The clause in the agreement that nothing contained therein should be construed to deprive said Indians of any benefits to which they might be entitled under existing treaties or agreements not inconsistent with agreement then entered into, or the act of May 27, 1902, is the same provision which has been inserted in every agreement made with Indians, since 1896, and has no special significance in this agreement.

(3) My third objection to the judgment is that it represents the value of the Mille Lac Reservation itself and not the value of the right of occupation given to the small band who claimed the right to remain. The judgment does not inure strictly to the benefit of the Mille Lac Indians, nor is it yet restricted to the benefit of the Chippewas of the Mississippi, who held title to the reservation prior to its cession to the United States in 1864, but does provide for all the Chippewas of Minnesota. Most of the Minnesota Chippewas never at any time had any interest in the Mille Lac Reservation. The Lake Superior, Red Lake, and Pembina Bands certainly had no interest. None of these had any interest in the occupation by the Mille Lac Band, who were of the Mississippi Chippewas.. The treaty of September 30, 1854, supra, discloses that the Chippewas of Lake Superior and the Chippewas of the Mississippi had partitioned their land in Minnesota between themselves, the Lake Superior people acquiring lands east of a defined boundary and the Chippewas of the Mississippi acquiring the lands west of that boundary. The treaty of February 22,1855, supra, discloses that the Chippewas of the Mississippi ceded their lands west of the defined boundary line to the United States, out of which five reservations were set apart for their use, to be held in common— the Gull Lake, Sandy Lake, Rabbit Lake, Pokamogin Lake, and Rice Lake Reservations; and another, also to be held in common, the Mille Lac Reservation, which had been ceded by the Chippewas, prior to the partition of their lands, by the treaty of July 29, 1837, supra.

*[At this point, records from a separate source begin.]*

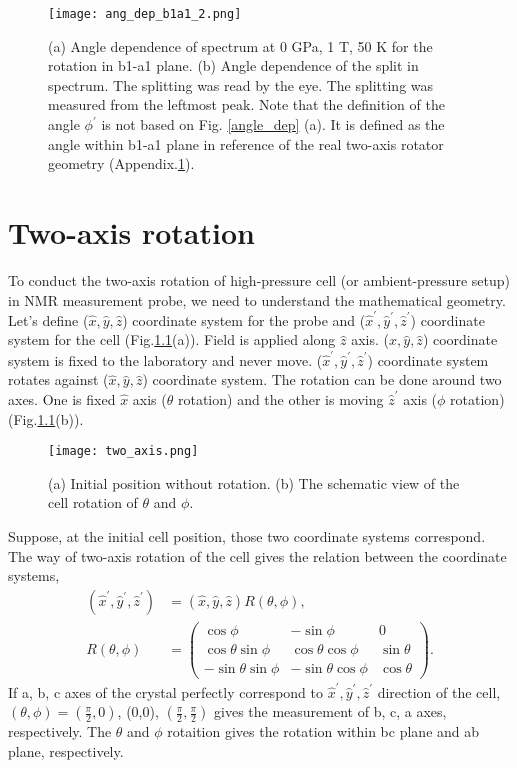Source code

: \begin{figure}
  \centering
  \texttt{[image: ang\_dep\_b1a1\_2.png]}
  \caption{(a) Angle dependence of spectrum at 0 GPa, 1 T, 50 K for the rotation in b1-a1 plane.
  (b) Angle dependence of the split in spectrum.
  The splitting was read by the eye.
  The splitting was measured from the leftmost peak.
  Note that the definition of the angle $\phi^\prime$ is not based on Fig. \ref{angle_dep} (a).
  It is defined as the angle within b1-a1 plane in reference of the real two-axis rotator geometry (Appendix.\ref{two-axis}).}
  \label{b1a1}
\end{figure}

\chapter{Two-axis rotation}
\label{two-axis}
To conduct the two-axis rotation of high-pressure cell (or ambient-pressure setup) in NMR measurement probe, we need to understand the mathematical geometry.
Let's define ($\hat{x}, \hat{y}, \hat{z}$) coordinate system for the probe and ($\hat{x}^\prime, \hat{y}^\prime, \hat{z}^\prime$) coordinate system for the cell
(Fig.\ref{two_axis}(a)).
Field is applied along $\hat{z}$ axis.
($\hat{x}, \hat{y}, \hat{z}$) coordinate system is fixed to the laboratory and never move.
($\hat{x}^\prime, \hat{y}^\prime, \hat{z}^\prime$) coordinate system rotates against ($\hat{x}, \hat{y}, \hat{z}$) coordinate system.
The rotation can be done around two axes.
One is fixed $\hat{x}$ axis ($\theta$ rotation) and  the other is moving $\hat{z}^\prime$ axis ($\phi$ rotation) (Fig.\ref{two_axis}(b)).
\begin{figure}
  \centering
  \texttt{[image: two\_axis.png]}
  \caption{(a) Initial position without rotation.
  (b) The schematic view of the cell rotation of $\theta$ and $\phi$.}
  \label{two_axis}
\end{figure}
Suppose, at the initial cell position, those two coordinate systems correspond.
The way of two-axis rotation of the cell gives the relation between the coordinate systems,
\begin{align}
\label{coordinates}
(\hat{x}^\prime, \hat{y}^\prime, \hat{z}^\prime) &= (\hat{x}, \hat{y}, \hat{z}) R(\theta, \phi),\\
R(\theta, \phi) &=
\left(
\begin{array}{ccc}
\cos\phi & -\sin\phi & 0 \\
\cos\theta\sin\phi & \cos\theta\cos\phi & \sin\theta \\
-\sin\theta\sin\phi & -\sin\theta\cos\phi & \cos\theta
\end{array}
\right).
\end{align}
If a, b, c axes of the crystal perfectly correspond to $\hat{x}^\prime, \hat{y}^\prime, \hat{z}^\prime$ direction of the cell, $(\theta,\phi) = (\frac{\pi}{2},0)$,
(0,0), $(\frac{\pi}{2}, \frac{\pi}{2})$ gives the measurement of b, c, a axes, respectively.
The $\theta$ and $\phi$ rotaition gives the rotation within bc plane and ab plane, respectively.

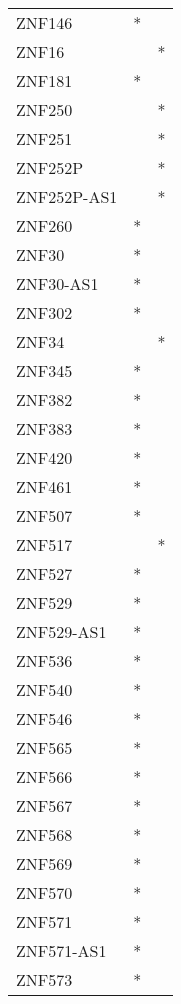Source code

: \begin{longtable}{lcc}
ZNF146       &         * &         \\
ZNF16        &           &       * \\
ZNF181       &         * &         \\
ZNF250       &           &       * \\
ZNF251       &           &       * \\
ZNF252P      &           &       * \\
ZNF252P-AS1  &           &       * \\
ZNF260       &         * &         \\
ZNF30        &         * &         \\
ZNF30-AS1    &         * &         \\
ZNF302       &         * &         \\
ZNF34        &           &       * \\
ZNF345       &         * &         \\
ZNF382       &         * &         \\
ZNF383       &         * &         \\
ZNF420       &         * &         \\
ZNF461       &         * &         \\
ZNF507       &         * &         \\
ZNF517       &           &       * \\
ZNF527       &         * &         \\
ZNF529       &         * &         \\
ZNF529-AS1   &         * &         \\
ZNF536       &         * &         \\
ZNF540       &         * &         \\
ZNF546       &         * &         \\
ZNF565       &         * &         \\
ZNF566       &         * &         \\
ZNF567       &         * &         \\
ZNF568       &         * &         \\
ZNF569       &         * &         \\
ZNF570       &         * &         \\
ZNF571       &         * &         \\
ZNF571-AS1   &         * &         \\
ZNF573       &         * &         \\

\end{longtable}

The beneficiaries in the judgment are principally those Indians who were guilty of the outbreak in 1862. Thus the *482right of occupation given as a reward for good conduct to a Small band is made by the judgment to have been an occupation for the benefit of the Indians engaged in the massacre of the whites.

The claims of the Chippewa Indians for compensation arising from an alleged difference in area of the reservation as actually set apart for them and that provided to be set apart under treaty with the Chippewas of Lake Superior and the Mississippi was heard by this court by virtue of a special jurisdictional act to determine the difference between the area actually set apart to the Fond du Lac Band and that pi’ovided to be set apart in the treaty there mentioned to that band, 34 C. Cls. R., 431. The question in that case involved the acceptance by that band of the terms of the later act of 1889. The Mille Lac Band was given equal rights in and to the lands and timber provided for the Fond du Lacs and other Chippewas besides the reservation to the Mille Lacs of their right to separate allotments. It would now seem that the act of 1889 settled adversely the rights of all the parties declared by the majority of this court to be entitled to share in- the present judgment. The other Chippewas of Minnesota, including the Fond du Lac Band, certainly have no further claim growing out of the occupancy by the Mille Lac Band of the old reservation.

Undoubtedly the Congress have the power at will to make such payment for Indian claims within the category of rights as may seem meet to the Legislature, as well as the right to pay demands by way of gratuity. But when a claim has been presented to a court having jurisdiction and the right of such claimant has been determined by the entry of judgment the right involved in the matter as a claim strictly speaking is res judicata.

But whether the rights of all or any of the Chippewas have or have not been adjudicated under the treaty of 1889 the later acts negative the contentions of all the parties (including the Mille Lac Band) to any further lands or to any other and further compensation for the value of such lands as are not now in their possession.